Materials provided below:
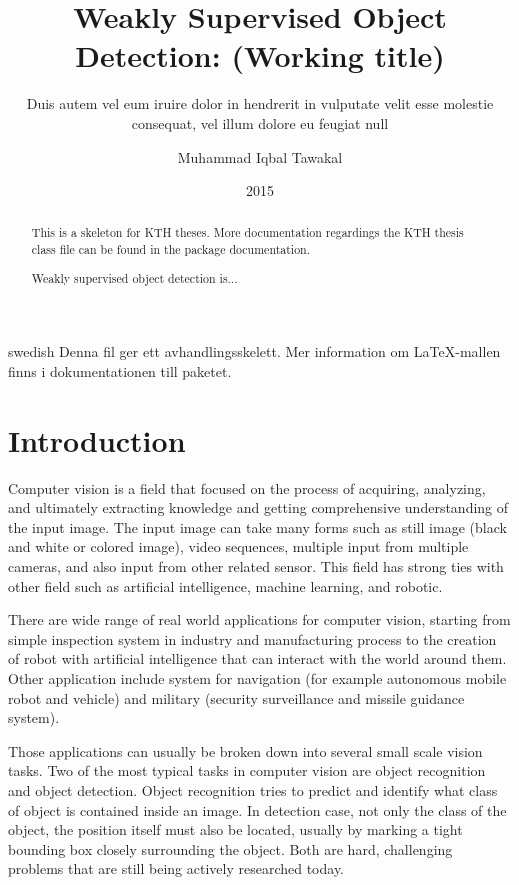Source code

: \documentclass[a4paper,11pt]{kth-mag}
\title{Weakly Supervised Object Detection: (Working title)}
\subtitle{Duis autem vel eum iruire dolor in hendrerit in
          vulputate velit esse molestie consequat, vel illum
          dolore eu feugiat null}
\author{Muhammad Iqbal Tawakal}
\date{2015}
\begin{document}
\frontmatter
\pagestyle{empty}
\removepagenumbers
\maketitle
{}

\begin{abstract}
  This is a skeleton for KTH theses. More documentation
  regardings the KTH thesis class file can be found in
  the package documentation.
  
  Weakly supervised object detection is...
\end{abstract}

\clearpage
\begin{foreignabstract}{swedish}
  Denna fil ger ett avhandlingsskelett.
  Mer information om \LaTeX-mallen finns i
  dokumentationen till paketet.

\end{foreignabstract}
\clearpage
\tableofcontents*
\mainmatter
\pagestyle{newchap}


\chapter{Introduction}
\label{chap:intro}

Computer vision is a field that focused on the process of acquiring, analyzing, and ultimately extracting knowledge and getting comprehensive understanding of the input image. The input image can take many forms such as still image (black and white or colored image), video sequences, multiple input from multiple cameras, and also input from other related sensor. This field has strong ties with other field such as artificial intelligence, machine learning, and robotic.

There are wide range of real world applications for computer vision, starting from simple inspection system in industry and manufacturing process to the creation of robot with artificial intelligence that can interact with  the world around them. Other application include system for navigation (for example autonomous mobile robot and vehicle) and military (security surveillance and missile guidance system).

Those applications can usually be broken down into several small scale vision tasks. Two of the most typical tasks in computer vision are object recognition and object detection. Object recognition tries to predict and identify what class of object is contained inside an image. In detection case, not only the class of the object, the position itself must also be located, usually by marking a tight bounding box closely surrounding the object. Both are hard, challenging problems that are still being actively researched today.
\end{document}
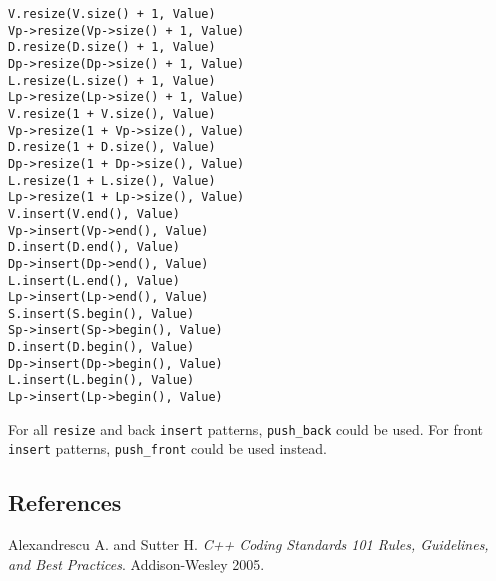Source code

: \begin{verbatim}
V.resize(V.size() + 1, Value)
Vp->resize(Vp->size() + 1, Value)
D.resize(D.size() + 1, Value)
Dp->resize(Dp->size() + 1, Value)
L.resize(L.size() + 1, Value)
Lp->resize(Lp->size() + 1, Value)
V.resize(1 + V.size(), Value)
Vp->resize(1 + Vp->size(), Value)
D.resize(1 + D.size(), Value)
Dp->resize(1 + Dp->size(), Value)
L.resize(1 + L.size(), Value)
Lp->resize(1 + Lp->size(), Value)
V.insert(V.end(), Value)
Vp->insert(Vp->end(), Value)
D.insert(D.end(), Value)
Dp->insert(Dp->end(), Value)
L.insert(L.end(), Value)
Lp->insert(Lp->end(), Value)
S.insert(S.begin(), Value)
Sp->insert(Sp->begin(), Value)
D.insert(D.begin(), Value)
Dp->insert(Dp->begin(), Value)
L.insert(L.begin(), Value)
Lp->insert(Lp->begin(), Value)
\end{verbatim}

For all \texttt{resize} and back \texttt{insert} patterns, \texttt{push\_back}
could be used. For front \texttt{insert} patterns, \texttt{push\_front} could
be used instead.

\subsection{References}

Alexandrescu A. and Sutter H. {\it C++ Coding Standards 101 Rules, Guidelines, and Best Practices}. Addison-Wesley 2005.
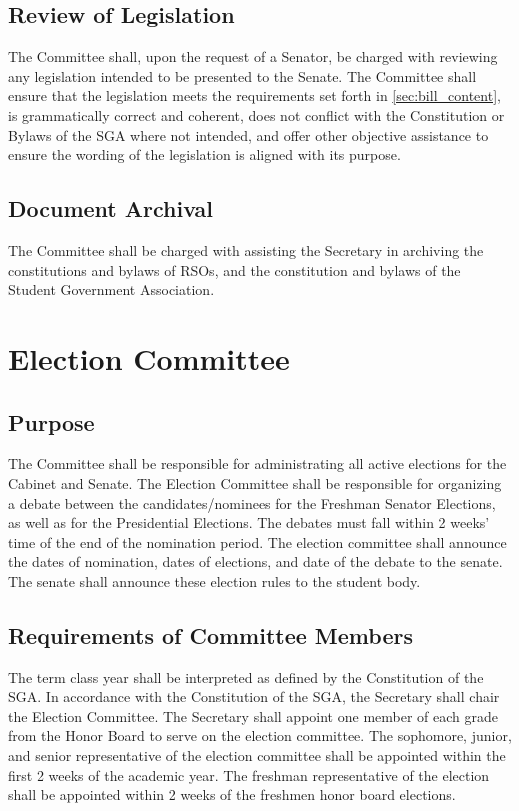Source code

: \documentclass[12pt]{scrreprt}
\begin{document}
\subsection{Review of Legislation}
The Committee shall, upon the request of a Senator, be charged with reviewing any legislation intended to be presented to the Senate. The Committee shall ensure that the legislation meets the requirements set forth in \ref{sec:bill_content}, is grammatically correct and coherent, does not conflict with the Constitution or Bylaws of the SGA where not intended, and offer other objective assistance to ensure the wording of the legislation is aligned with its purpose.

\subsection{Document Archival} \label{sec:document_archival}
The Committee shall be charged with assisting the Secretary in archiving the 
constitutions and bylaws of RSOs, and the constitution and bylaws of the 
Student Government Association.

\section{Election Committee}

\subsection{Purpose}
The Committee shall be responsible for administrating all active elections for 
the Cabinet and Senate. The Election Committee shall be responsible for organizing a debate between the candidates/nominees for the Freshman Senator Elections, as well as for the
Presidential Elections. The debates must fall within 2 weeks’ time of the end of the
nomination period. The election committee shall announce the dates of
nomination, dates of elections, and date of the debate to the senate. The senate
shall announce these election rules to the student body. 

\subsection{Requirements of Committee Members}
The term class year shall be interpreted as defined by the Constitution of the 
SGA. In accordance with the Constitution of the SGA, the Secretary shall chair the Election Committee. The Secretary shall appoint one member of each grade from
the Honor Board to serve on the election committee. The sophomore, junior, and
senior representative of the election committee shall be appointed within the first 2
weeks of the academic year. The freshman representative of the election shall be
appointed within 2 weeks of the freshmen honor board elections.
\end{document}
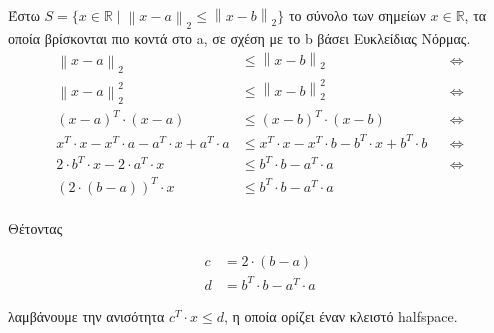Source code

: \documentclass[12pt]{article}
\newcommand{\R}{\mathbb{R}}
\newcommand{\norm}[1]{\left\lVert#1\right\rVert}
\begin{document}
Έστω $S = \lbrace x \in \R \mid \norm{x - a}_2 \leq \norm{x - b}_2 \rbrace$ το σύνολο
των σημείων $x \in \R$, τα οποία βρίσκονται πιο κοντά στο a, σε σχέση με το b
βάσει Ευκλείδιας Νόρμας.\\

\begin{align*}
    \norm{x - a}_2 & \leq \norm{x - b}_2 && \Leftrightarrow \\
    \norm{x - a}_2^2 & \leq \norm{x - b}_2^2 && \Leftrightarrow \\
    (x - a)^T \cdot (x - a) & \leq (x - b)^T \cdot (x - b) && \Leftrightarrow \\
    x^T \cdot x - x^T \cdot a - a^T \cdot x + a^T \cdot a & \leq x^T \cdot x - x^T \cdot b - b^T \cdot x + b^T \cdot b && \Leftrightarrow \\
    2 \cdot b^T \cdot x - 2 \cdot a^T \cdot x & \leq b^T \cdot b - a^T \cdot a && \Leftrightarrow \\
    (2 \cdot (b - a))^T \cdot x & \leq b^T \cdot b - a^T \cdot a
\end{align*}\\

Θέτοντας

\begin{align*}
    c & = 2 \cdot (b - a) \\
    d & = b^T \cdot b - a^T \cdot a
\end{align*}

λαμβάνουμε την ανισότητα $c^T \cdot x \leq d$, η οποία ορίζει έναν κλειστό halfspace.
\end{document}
End of Materials provided.
Materials provided below:
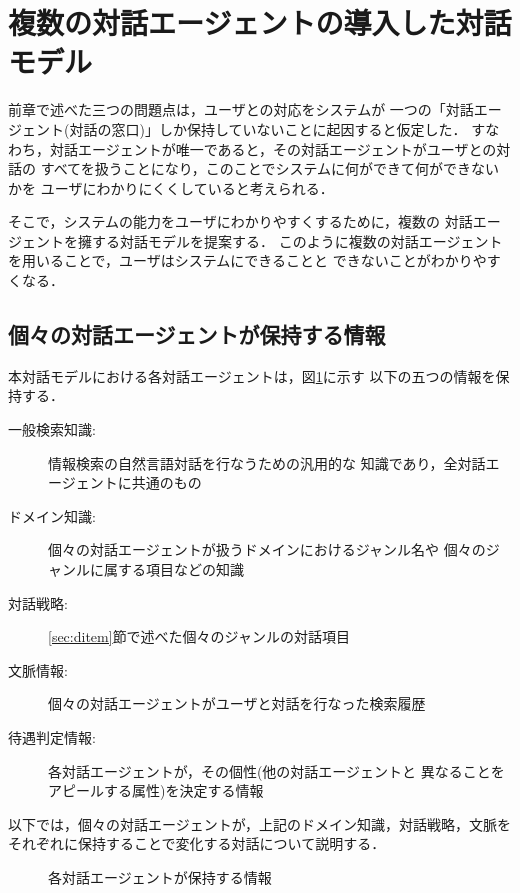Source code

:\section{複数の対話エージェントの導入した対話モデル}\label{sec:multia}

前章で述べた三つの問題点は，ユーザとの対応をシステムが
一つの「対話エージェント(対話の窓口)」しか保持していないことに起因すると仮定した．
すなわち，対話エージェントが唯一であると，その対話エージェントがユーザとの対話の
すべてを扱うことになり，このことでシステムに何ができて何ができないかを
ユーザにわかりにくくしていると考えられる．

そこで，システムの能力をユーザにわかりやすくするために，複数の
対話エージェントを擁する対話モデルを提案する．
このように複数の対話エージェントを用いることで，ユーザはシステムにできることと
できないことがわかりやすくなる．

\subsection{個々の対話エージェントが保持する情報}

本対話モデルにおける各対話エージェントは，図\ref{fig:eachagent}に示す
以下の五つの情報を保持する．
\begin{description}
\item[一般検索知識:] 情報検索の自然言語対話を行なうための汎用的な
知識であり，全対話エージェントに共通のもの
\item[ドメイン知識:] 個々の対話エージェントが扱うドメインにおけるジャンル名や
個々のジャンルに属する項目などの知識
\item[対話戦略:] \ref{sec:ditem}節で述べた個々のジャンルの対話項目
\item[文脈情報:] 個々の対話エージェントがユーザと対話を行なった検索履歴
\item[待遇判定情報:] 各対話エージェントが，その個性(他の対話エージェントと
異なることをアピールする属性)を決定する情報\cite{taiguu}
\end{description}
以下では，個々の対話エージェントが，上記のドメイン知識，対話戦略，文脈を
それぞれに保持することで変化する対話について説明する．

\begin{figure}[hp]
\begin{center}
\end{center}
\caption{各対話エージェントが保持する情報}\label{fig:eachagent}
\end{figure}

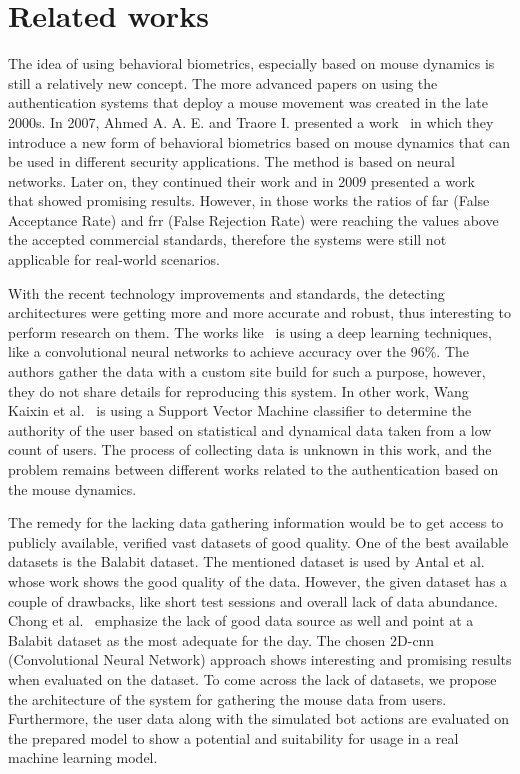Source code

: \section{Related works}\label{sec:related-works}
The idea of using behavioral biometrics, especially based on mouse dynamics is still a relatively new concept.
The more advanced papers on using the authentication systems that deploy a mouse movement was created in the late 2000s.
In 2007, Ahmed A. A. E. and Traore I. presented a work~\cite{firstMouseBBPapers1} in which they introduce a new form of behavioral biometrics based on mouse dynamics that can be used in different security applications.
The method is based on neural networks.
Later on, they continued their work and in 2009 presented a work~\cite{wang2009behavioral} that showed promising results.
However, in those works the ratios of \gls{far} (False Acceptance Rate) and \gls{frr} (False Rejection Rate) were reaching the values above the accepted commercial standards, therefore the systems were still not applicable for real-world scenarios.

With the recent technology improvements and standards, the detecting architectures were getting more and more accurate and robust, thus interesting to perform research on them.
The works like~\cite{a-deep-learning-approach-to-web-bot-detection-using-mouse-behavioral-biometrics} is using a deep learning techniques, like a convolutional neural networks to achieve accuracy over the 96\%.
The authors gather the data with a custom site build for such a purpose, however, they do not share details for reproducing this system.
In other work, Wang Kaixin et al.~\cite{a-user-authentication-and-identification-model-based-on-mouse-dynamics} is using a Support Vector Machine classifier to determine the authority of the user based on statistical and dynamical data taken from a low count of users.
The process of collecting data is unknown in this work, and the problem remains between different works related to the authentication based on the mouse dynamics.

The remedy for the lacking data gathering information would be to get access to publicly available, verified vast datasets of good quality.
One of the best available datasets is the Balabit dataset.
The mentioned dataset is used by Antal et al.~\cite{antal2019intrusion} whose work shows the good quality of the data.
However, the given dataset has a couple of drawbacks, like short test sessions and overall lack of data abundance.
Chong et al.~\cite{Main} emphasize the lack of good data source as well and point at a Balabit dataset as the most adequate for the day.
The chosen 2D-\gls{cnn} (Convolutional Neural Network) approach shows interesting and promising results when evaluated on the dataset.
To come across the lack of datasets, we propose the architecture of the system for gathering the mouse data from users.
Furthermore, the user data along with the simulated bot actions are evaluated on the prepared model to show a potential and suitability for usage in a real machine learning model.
End of Materials provided.
» Task instructions: Display each line of the data where "pagestyle" occurs.

» Expected answer:
\pagestyle{empty}
\pagestyle{newchap}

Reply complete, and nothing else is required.